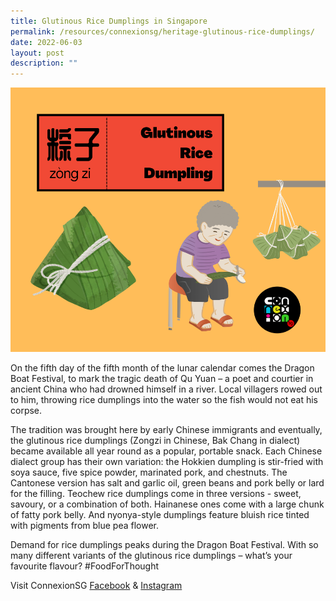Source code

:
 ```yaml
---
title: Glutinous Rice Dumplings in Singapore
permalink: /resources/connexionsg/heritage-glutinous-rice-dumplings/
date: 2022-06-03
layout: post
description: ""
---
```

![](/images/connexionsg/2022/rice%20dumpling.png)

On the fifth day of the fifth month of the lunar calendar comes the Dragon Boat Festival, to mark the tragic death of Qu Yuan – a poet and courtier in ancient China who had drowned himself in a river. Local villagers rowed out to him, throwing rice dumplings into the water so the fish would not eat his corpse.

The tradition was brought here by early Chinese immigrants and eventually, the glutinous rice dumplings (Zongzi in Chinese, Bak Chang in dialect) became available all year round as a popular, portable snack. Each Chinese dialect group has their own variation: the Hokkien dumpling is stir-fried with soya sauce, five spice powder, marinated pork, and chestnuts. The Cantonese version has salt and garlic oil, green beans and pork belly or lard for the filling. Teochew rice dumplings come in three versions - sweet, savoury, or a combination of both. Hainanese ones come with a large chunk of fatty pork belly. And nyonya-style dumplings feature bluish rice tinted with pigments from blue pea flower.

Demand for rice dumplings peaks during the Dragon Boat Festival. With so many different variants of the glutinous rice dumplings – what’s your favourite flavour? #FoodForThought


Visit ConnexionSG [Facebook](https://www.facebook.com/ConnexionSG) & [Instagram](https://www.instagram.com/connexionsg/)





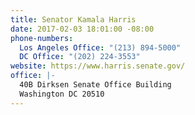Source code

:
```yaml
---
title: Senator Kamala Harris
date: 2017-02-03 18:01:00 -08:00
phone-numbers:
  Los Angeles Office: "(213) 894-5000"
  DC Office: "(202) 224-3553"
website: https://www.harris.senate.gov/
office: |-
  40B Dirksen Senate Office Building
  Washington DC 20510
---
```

* **WHAT IS BEING ASKED**
For each line above that contains the word "Dragon", copy that line.

* **ANSWER SPACE**
On the fifth day of the fifth month of the lunar calendar comes the Dragon Boat Festival, to mark the tragic death of Qu Yuan – a poet and courtier in ancient China who had drowned himself in a river. Local villagers rowed out to him, throwing rice dumplings into the water so the fish would not eat his corpse.
Demand for rice dumplings peaks during the Dragon Boat Festival. With so many different variants of the glutinous rice dumplings – what’s your favourite flavour? #FoodForThought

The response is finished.